> Task statement: The records below are to be reproduced exactly, with the pictures left out.

> Working data:

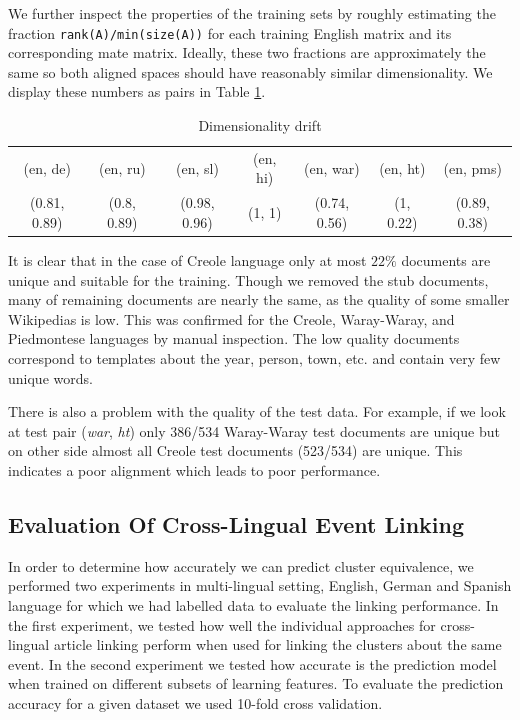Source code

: \documentclass[twoside,11pt]{article}
\begin{document}
We further inspect the properties of the training sets by roughly estimating the fraction \texttt{rank(A)/min(size(A))} for each training English matrix and its corresponding mate matrix. Ideally, these two fractions are approximately the same so  both aligned spaces should have reasonably similar dimensionality. We display these numbers as pairs in Table \ref{table:rank}.

\begin{table}[h]
\caption{Dimensionality drift}
\label{table:rank}
\begin{tabular}{|c|c|c|c|c|c|c|}
\cline{1-7}
(en, de)     &   (en, ru)     &   (en, sl)       &     (en, hi)&   (en, war)      &      (en, ht) &   (en, pms)\\
\cline{1-7}
(0.81, 0.89)   &  (0.8, 0.89)  &   (0.98, 0.96)    &    (1, 1)  &   (0.74, 0.56)  &      (1, 0.22)  &   (0.89, 0.38)\\
\cline{1-7}
\end{tabular}
\end{table}

It is clear that in the case of Creole language only at most $22\%$ documents are unique and suitable for the training. Though we removed the stub documents, many of remaining documents are nearly the same, as the quality of some smaller Wikipedias is low. This was confirmed for the Creole, Waray-Waray, and Piedmontese languages by manual inspection. The low quality documents correspond to templates about the year, person, town, etc. and contain very few unique words.

There is also a problem with the quality of the test data. For example, if we look at test pair (\emph{war}, \emph{ht}) only 386/534 Waray-Waray test documents are unique but on other side almost all Creole test documents (523/534) are unique. This indicates a poor alignment which leads to poor performance.

\subsection{Evaluation Of Cross-Lingual Event Linking}
In order to determine how accurately we can predict cluster equivalence, we performed two experiments in multi-lingual setting, English, German and Spanish language for which we had labelled data to evaluate the linking performance. In the first experiment, we tested how well  the individual approaches for cross-lingual article linking perform when used for linking the clusters about the same event. In the second experiment we tested how accurate is the prediction model when trained on different subsets of learning features. To evaluate the prediction accuracy for a given dataset we used 10-fold cross validation.
\end{document}
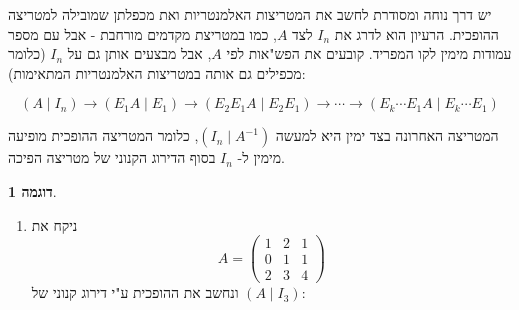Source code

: \documentclass[12pt]{report}
\theoremstyle{plain}
\theoremstyle{definition}
\newtheorem{example}{דוגמה}[chapter]
\newcommand{\0}{\mathbf{0}}
\begin{document}
יש דרך נוחה ומסודרת לחשב את המטריצות האלמנטריות ואת מכפלתן שמובילה למטריצה ההופכית. הרעיון הוא לדרג את 
$I_n$
לצד
$A$,
כמו במטריצת מקדמים מורחבת - אבל עם מספר עמודות מימין לקו המפריד. קובעים את הפש"אות לפי 
$A$,
אבל מבצעים אותן גם על
$I_n$ 
(כלומר מכפילים גם אותה במטריצות האלמנטריות המתאימות):

$$
(A\mid I_n)\rightarrow (E_1A\mid E_1)\rightarrow (E_2E_1A\mid E_2E_1)\rightarrow \cdots \rightarrow(E_k\cdots E_1A \mid E_k\cdots E_1)
$$

המטריצה האחרונה בצד ימין היא למעשה
$(I_n \mid A^{-1})$,
כלומר המטריצה ההופכית מופיעה מימין ל-
$I_n$
בסוף הדירוג הקנוני של מטריצה הפיכה.


\begin{example}
\begin{enumerate}[label=\alph*.]
\item
ניקח את
$$
A=\begin{pmatrix}
1 & 2 & 1 \\
0 & 1 & 1 \\
2 & 3 & 4 
\end{pmatrix}
$$
ונחשב את ההופכית ע"י דירוג קנוני של 
$(A \mid I_3)$:


\end{enumerate}
\end{example}
\end{document}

> Solution below:
Source code

: \documentclass[twoside,11pt]{article}
\begin{document}
We further inspect the properties of the training sets by roughly estimating the fraction \texttt{rank(A)/min(size(A))} for each training English matrix and its corresponding mate matrix. Ideally, these two fractions are approximately the same so  both aligned spaces should have reasonably similar dimensionality. We display these numbers as pairs in Table \ref{table:rank}.

\begin{table}[h]
\caption{Dimensionality drift}
\label{table:rank}
\begin{tabular}{|c|c|c|c|c|c|c|}
\cline{1-7}
(en, de)     &   (en, ru)     &   (en, sl)       &     (en, hi)&   (en, war)      &      (en, ht) &   (en, pms)\\
\cline{1-7}
(0.81, 0.89)   &  (0.8, 0.89)  &   (0.98, 0.96)    &    (1, 1)  &   (0.74, 0.56)  &      (1, 0.22)  &   (0.89, 0.38)\\
\cline{1-7}
\end{tabular}
\end{table}

It is clear that in the case of Creole language only at most $22\%$ documents are unique and suitable for the training. Though we removed the stub documents, many of remaining documents are nearly the same, as the quality of some smaller Wikipedias is low. This was confirmed for the Creole, Waray-Waray, and Piedmontese languages by manual inspection. The low quality documents correspond to templates about the year, person, town, etc. and contain very few unique words.

There is also a problem with the quality of the test data. For example, if we look at test pair (\emph{war}, \emph{ht}) only 386/534 Waray-Waray test documents are unique but on other side almost all Creole test documents (523/534) are unique. This indicates a poor alignment which leads to poor performance.

\subsection{Evaluation Of Cross-Lingual Event Linking}
In order to determine how accurately we can predict cluster equivalence, we performed two experiments in multi-lingual setting, English, German and Spanish language for which we had labelled data to evaluate the linking performance. In the first experiment, we tested how well  the individual approaches for cross-lingual article linking perform when used for linking the clusters about the same event. In the second experiment we tested how accurate is the prediction model when trained on different subsets of learning features. To evaluate the prediction accuracy for a given dataset we used 10-fold cross validation.
\end{document}
Source code

: \documentclass[12pt]{report}
\theoremstyle{plain}
\theoremstyle{definition}
\newtheorem{example}{דוגמה}[chapter]
\newcommand{\0}{\mathbf{0}}
\begin{document}
יש דרך נוחה ומסודרת לחשב את המטריצות האלמנטריות ואת מכפלתן שמובילה למטריצה ההופכית. הרעיון הוא לדרג את 
$I_n$
לצד
$A$,
כמו במטריצת מקדמים מורחבת - אבל עם מספר עמודות מימין לקו המפריד. קובעים את הפש"אות לפי 
$A$,
אבל מבצעים אותן גם על
$I_n$ 
(כלומר מכפילים גם אותה במטריצות האלמנטריות המתאימות):

$$
(A\mid I_n)\rightarrow (E_1A\mid E_1)\rightarrow (E_2E_1A\mid E_2E_1)\rightarrow \cdots \rightarrow(E_k\cdots E_1A \mid E_k\cdots E_1)
$$

המטריצה האחרונה בצד ימין היא למעשה
$(I_n \mid A^{-1})$,
כלומר המטריצה ההופכית מופיעה מימין ל-
$I_n$
בסוף הדירוג הקנוני של מטריצה הפיכה.


\begin{example}
\begin{enumerate}[label=\alph*.]
\item
ניקח את
$$
A=\begin{pmatrix}
1 & 2 & 1 \\
0 & 1 & 1 \\
2 & 3 & 4 
\end{pmatrix}
$$
ונחשב את ההופכית ע"י דירוג קנוני של 
$(A \mid I_3)$:


\end{enumerate}
\end{example}
\end{document}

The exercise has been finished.